● **Work required**:
Every line in the data below that holds "rootDir" should be found and copied.

● **Stored items**:

################

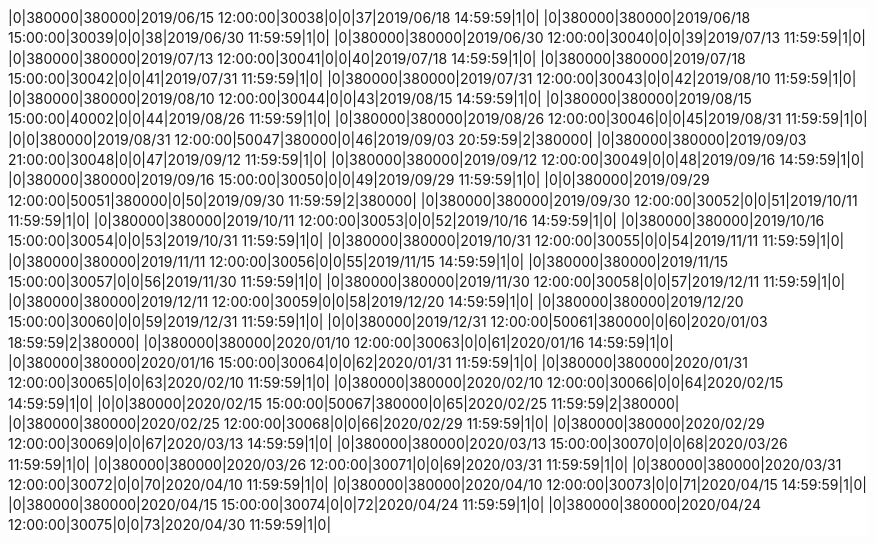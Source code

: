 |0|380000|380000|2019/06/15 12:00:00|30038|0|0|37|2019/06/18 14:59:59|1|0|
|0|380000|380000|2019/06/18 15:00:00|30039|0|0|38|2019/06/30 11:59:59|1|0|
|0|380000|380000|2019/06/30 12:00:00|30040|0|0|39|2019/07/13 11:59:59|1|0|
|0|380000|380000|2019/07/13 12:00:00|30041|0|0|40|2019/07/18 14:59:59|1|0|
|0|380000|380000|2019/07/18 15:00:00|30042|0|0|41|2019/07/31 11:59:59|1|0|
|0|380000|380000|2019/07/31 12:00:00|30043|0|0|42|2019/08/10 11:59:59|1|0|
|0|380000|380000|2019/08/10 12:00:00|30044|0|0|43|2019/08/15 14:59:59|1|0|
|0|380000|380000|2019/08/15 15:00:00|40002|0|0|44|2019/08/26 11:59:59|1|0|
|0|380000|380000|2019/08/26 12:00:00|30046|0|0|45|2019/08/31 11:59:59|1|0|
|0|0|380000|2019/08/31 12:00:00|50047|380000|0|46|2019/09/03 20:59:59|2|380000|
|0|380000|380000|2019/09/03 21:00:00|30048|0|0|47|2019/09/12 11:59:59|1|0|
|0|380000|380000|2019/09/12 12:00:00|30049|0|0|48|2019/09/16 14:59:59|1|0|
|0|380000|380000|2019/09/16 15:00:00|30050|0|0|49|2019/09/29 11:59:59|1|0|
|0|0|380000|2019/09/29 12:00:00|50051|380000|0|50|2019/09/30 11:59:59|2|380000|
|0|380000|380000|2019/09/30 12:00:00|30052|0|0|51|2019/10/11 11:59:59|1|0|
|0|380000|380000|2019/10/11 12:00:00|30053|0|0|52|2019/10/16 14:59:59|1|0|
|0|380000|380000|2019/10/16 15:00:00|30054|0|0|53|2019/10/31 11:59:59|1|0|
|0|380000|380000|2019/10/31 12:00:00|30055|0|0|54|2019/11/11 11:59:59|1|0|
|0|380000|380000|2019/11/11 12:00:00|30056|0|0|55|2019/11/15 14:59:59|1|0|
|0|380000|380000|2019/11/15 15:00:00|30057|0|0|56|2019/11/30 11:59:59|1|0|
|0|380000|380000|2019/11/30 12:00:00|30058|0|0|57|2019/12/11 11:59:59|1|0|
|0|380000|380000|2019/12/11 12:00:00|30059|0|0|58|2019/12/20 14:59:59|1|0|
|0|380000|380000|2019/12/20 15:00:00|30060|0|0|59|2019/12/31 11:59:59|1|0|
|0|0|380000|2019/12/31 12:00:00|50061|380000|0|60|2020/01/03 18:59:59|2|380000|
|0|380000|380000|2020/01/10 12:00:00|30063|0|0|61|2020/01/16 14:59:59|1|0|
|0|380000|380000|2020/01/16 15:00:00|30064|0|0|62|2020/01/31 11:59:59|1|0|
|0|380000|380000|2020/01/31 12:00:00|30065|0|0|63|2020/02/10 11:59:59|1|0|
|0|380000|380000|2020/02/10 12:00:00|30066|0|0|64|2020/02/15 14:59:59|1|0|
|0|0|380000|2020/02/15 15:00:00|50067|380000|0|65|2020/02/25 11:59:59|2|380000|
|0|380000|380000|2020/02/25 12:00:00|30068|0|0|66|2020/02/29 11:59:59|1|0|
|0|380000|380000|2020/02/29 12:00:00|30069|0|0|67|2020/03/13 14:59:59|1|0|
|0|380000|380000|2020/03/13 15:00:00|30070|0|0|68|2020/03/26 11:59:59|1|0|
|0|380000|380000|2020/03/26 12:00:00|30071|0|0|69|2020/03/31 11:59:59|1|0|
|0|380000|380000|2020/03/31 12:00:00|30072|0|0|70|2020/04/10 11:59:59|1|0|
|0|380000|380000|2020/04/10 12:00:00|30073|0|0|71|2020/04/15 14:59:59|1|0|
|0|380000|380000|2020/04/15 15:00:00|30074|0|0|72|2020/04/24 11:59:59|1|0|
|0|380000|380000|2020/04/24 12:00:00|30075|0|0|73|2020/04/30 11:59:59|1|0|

################

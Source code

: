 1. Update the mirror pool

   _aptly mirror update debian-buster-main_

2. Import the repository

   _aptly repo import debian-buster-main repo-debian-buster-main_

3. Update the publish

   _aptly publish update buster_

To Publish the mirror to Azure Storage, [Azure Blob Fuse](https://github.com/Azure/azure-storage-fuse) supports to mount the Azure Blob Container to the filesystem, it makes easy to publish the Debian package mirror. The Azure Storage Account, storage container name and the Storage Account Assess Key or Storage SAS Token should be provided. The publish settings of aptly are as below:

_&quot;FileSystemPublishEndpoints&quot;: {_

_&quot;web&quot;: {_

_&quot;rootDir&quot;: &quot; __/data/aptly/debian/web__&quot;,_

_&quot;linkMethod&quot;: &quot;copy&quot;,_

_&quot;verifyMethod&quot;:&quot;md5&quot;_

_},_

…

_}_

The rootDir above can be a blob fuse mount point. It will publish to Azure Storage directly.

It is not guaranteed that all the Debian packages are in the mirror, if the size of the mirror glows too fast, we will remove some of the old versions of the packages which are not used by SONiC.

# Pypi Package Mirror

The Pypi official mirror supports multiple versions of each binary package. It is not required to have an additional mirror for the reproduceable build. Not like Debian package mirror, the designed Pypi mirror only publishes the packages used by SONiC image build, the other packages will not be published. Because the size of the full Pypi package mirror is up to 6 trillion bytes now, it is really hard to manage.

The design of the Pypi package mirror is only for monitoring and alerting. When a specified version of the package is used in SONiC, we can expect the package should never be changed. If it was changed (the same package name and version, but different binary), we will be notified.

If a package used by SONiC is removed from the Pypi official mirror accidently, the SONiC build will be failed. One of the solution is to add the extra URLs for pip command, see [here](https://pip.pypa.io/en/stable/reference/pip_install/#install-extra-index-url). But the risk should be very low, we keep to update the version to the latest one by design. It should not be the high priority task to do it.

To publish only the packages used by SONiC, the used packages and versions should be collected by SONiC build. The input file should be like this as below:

################

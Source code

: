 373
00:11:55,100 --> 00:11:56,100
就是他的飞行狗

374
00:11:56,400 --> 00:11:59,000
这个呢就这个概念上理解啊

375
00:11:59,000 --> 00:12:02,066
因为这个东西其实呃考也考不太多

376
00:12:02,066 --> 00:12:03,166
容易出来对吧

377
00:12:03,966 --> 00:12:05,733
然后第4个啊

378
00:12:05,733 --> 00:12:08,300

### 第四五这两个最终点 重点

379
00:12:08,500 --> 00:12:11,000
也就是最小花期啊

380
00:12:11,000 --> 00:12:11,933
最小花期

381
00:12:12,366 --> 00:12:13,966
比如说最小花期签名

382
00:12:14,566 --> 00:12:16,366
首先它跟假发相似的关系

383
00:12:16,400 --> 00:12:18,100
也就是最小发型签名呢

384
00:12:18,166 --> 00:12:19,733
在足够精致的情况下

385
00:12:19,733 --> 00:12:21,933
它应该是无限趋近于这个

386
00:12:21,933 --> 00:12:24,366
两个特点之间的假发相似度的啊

################

● **Solution to this exercise**:
_&quot;rootDir&quot;: &quot; __/data/aptly/debian/web__&quot;,_
The rootDir above can be a blob fuse mount point. It will publish to Azure Storage directly.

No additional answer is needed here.